The invention lies in the field of microcircuit cards suitable for interfacing with a contactless communication module in a terminal.
It should be recalled firstly that the ISO 7816 standard is a standard with very widespread use, in particular in certain secure documents, and in the microcircuit cards used in telecommunications (universal integrated circuit card (UICC) modules or embedded UICC (eUICC) modules) or for making bank transactions secure (smart cards).
It should be observed that a eUICC may be a microcircuit soldered directly to the printed circuit of the telephone.
In particular, the ISO 7816 standard defines protocol layers at “physical”, “transport”, and “application” levels for enabling communication to be set up between the microcircuit card and a terminal or reader with which the microcircuit card is connected.
The protocol layers at the “transport” and “application” levels enable communication channels to be set up between the microcircuit card and the terminal so that those entities can exchange messages.
FIG. 1 shows a startup sequence of the ISO 7816 standard between a microcircuit card 100 and a terminal 200, in accordance with the prior art. The communication is communication of the master/slave type, in which the microcircuit card replies (REP general message) to commands (CMD general message) from the master terminal. Thus, by way of example, the microcircuit card replies with the message “ATR T=1” to the “reset” command from the terminal.

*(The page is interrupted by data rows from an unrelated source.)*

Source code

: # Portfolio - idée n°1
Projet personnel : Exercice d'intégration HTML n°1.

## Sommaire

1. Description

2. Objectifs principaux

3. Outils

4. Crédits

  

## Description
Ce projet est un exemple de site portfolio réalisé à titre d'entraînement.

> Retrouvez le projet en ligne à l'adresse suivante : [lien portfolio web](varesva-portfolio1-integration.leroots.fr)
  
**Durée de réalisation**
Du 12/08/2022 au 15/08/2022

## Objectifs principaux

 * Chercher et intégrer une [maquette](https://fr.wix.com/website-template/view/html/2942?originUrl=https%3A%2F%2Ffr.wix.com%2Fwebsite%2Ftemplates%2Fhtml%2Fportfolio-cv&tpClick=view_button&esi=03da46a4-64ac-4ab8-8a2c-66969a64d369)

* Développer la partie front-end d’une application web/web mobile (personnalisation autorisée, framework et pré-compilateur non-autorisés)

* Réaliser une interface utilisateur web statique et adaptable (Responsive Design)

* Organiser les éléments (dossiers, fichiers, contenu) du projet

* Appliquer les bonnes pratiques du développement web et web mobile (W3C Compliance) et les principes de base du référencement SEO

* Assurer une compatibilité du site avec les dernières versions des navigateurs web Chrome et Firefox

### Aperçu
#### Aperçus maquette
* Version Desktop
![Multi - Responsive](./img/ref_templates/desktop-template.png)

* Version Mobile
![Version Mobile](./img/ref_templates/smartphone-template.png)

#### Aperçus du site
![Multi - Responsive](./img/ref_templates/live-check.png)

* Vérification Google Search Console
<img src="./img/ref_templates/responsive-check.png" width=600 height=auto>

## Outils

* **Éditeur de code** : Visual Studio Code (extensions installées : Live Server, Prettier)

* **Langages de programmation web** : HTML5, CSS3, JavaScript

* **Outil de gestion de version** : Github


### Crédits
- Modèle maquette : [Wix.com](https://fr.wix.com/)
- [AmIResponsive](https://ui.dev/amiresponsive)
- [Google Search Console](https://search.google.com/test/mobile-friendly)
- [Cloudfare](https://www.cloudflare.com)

In such communication of the master/slave type, the microcircuit card cannot take the initiative of sending a message; it must necessarily wait for a command from the terminal in order to communicate therewith.

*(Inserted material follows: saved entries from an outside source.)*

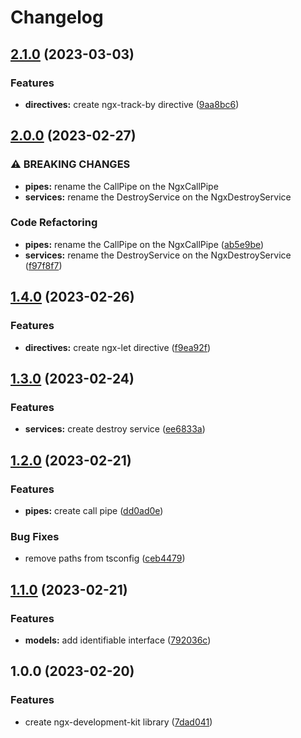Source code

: # Changelog

## [2.1.0](https://github.com/lodygin/ngx-development-kit/compare/v2.0.0...v2.1.0) (2023-03-03)


### Features

* **directives:** create ngx-track-by directive ([9aa8bc6](https://github.com/lodygin/ngx-development-kit/commit/9aa8bc6eb2f304176d8b8162e8aab2eee658a78a))

## [2.0.0](https://github.com/lodygin/ngx-development-kit/compare/v1.4.0...v2.0.0) (2023-02-27)


### ⚠ BREAKING CHANGES

* **pipes:** rename the CallPipe on the NgxCallPipe
* **services:** rename the DestroyService on the NgxDestroyService

### Code Refactoring

* **pipes:** rename the CallPipe on the NgxCallPipe ([ab5e9be](https://github.com/lodygin/ngx-development-kit/commit/ab5e9beed00a11f0193ad94e8fba741fb1fc6ed2))
* **services:** rename the DestroyService on the NgxDestroyService ([f97f8f7](https://github.com/lodygin/ngx-development-kit/commit/f97f8f7b233217771fb679a8e8c52b1e0ad77b68))

## [1.4.0](https://github.com/lodygin/ngx-development-kit/compare/v1.3.0...v1.4.0) (2023-02-26)


### Features

* **directives:** create ngx-let directive ([f9ea92f](https://github.com/lodygin/ngx-development-kit/commit/f9ea92f7fdfd86ca83b23ade3fe89bdfae737edd))

## [1.3.0](https://github.com/lodygin/ngx-development-kit/compare/v1.2.0...v1.3.0) (2023-02-24)


### Features

* **services:** create destroy service ([ee6833a](https://github.com/lodygin/ngx-development-kit/commit/ee6833a9f264f6e070e5ea95554ff62e716c992b))

## [1.2.0](https://github.com/lodygin/ngx-development-kit/compare/v1.1.0...v1.2.0) (2023-02-21)


### Features

* **pipes:** create call pipe ([dd0ad0e](https://github.com/lodygin/ngx-development-kit/commit/dd0ad0ea694e04fdbc9a96326b63a4b158f4ed5b))


### Bug Fixes

* remove paths from tsconfig ([ceb4479](https://github.com/lodygin/ngx-development-kit/commit/ceb4479d96cbc47fc11eeaf168a6c52ac1c9571b))

## [1.1.0](https://github.com/lodygin/ngx-development-kit/compare/v1.0.0...v1.1.0) (2023-02-21)


### Features

* **models:** add identifiable interface ([792036c](https://github.com/lodygin/ngx-development-kit/commit/792036c18e227de4132c64ce38d39be2acfddd33))

## 1.0.0 (2023-02-20)


### Features

* create ngx-development-kit library ([7dad041](https://github.com/lodygin/ngx-development-kit/commit/7dad0414052391c93e737e8174610275bd7159c2))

Since the microcircuit card is necessarily inactive between two command/reply exchanges, in order to save energy, the terminal can decide to cease powering the microcircuit card during the time interval between receiving a reply from the card and sending the next command to the card.
That can lead to problems if the unpowered card has operations to perform during those time intervals. In order to avoid such drawbacks, the ISO 7816 protocol provides a mechanism whereby the microcircuit card can use a “procedure byte” provided for this purpose in the transport frames in order to request the terminal to provide power for an additional period of time so as to be able to perform operations.

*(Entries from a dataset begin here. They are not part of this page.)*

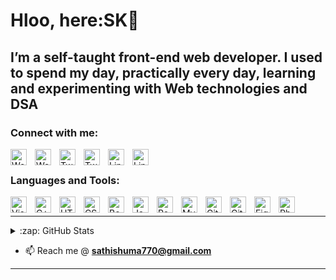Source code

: # Hloo, here:SK👋 

## I’m a self-taught front-end web developer. I used to spend my day, practically every day, learning and experimenting with Web technologies and DSA


### Connect with me:
[<img align="left" alt="Website" width="26px" src="https://cdn.jsdelivr.net/gh/devicons/devicon/icons/firefox/firefox-plain.svg" style="padding-right:10px;" />](https://devsk-25.web.app#gh-light-mode-only)
[<img align="left" alt="Website" width="26px" src="https://cdn.jsdelivr.net/gh/devicons/devicon/icons/firefox/firefox-plain.svg" style="padding-right:10px;" />](https://devsk-25.web.app#gh-dark-mode-only)
[<img align="left" alt="Twitter" width="26px" src="https://cdn.jsdelivr.net/gh/devicons/devicon/icons/twitter/twitter-original.svg" style="padding-right:10px;" />](https://twitter.com/sathishsk25#gh-light-mode-only)
[<img align="left" alt="Twitter" width="26px" src="https://cdn.jsdelivr.net/gh/devicons/devicon/icons/twitter/twitter-original.svg" style="padding-right:10px;" />](https://twitter.com/sathishsk25#gh-dark-mode-only)
[<img align="left" alt="Linkedin" width="26px" src="https://cdn.jsdelivr.net/gh/devicons/devicon/icons/linkedin/linkedin-original.svg" style="padding-right:10px;" />](https://linkedin.com/in/sathishsk25#gh-light-mode-only)
[<img align="left" alt="Linkedin" width="26px" src="https://cdn.jsdelivr.net/gh/devicons/devicon/icons/linkedin/linkedin-original.svg" style="padding-right:10px;" />](https://linkedin.com/in/sathishsk25#gh-dark-mode-only)
<br />
### Languages and Tools:

<img align="left" alt="Visual Studio Code" width="26px" src="https://cdn.jsdelivr.net/gh/devicons/devicon/icons/vscode/vscode-original.svg" style="padding-right:10px;" />
<img align="left" alt="C++" width="26px" src="https://cdn.jsdelivr.net/gh/devicons/devicon/icons/cplusplus/cplusplus-original.svg" style="padding-right:10px;" />
<img align="left" alt="HTML5" width="26px" src="https://cdn.jsdelivr.net/gh/devicons/devicon/icons/html5/html5-original.svg" style="padding-right:10px;" />
<img align="left" alt="CSS3" width="26px" src="https://cdn.jsdelivr.net/gh/devicons/devicon/icons/css3/css3-original.svg" style="padding-right:10px;" />
<img align="left" alt="Bootstrap" width="26px" src="https://cdn.jsdelivr.net/gh/devicons/devicon/icons/bootstrap/bootstrap-original.svg" style="padding-right:10px;" />
<img align="left" alt="JavaScript" width="26px" src="https://cdn.jsdelivr.net/gh/devicons/devicon/icons/javascript/javascript-original.svg" style="padding-right:10px;" />
<img align="left" alt="React" width="26px" src="https://cdn.jsdelivr.net/gh/devicons/devicon/icons/react/react-original.svg" style="padding-right:10px;" />
<img align="left" alt="MySQL" width="26px" src="https://cdn.jsdelivr.net/gh/devicons/devicon/icons/mysql/mysql-original.svg" style="padding-right:10px;" />
<img align="left" alt="Git" width="26px" src="https://cdn.jsdelivr.net/gh/devicons/devicon/icons/git/git-original.svg" style="padding-right:10px;" />
<img align="left" alt="GitHub" width="26px" src="https://user-images.githubusercontent.com/3369400/139447912-e0f43f33-6d9f-45f8-be46-2df5bbc91289.png" style="padding-right:10px;" />
<img align="left" alt="Figma" width="26px"  src="https://cdn.jsdelivr.net/gh/devicons/devicon/icons/figma/figma-original.svg" style="padding-right:10px;" />
<img align="left" alt="Photoshop" width="26px" src="https://cdn.jsdelivr.net/gh/devicons/devicon/icons/photoshop/photoshop-plain.svg" style="padding-right:10px;" />
<br />

---
<details>
   <summary>:zap: GitHub Stats</summary>
  <img align="left" alt="sathishsk25's GitHub Stats" src="https://github-readme-stats.vercel.app/api?username=sathishsk25&show_icons=true&hide_border=false&title_color=ff652f&icon_color=69d0ae&bg_color=09131B&text_color=69d0ae&border_color=69d0ae" />
<p><img align="center" src="https://github-readme-streak-stats.herokuapp.com/?user=sathishsk25&theme=github-dark" alt="sathishsk25" /></p>
</details>

[website]: https://devsk-25.web.app
[twitter]: https://twitter.com/sathishsk25
[youtube]: https://youtube.com/sathishsk25
[instagram]: https://instagram.com/sathishsk25
[linkedin]: https://linkedin.com/in/sathishsk25

- 📫 Reach me @ **sathishuma770@gmail.com**
---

New generations of microcircuit card are also known that are suitable for communicating with a contactless front end (CLF) communication module using the single wire protocol (SWP) defined in the European Telecommunications Standards Institute (ESTI) document TS 102 613 V9.2.0 and shown in FIG. 2. It should be noted with reference to this figure that the SWP interface provides communication in full duplex mode between the microcircuit card and the contactless communication module, in which:                the signal S1 is a voltage modulated digital signal for messages sent by the contactless communication module 200 to the microcircuit card 100; and        the signal S2 is a current modulated digital signal for messages sent by the microcircuit card 100 to the contactless communication module 200.        
FIG. 3 shows the hardware implementation of the SWP interface of FIG. 2, as described in Chapter 5.1 of ETSI document TS 102 613 V9.2.0.
Unfortunately, the SWP protocol does not provide a mechanism equivalent to in the one of the above-described ISO 7816 protocol which aims at enabling a microcircuit card 200 to request the contactless communication module 100 to continue to power it outside periods needed for master/slave type exchanges between those entities.
Consequently, the present state of the art does not provide a solution for a microcircuit card for guarantying that it will be powered by the terminal to which it is connected via an SWP interface for a length of time that is sufficient to enable it to carry out an internal operation in full.
The present invention seeks to provide a mechanism that does not present the above-mentioned drawbacks.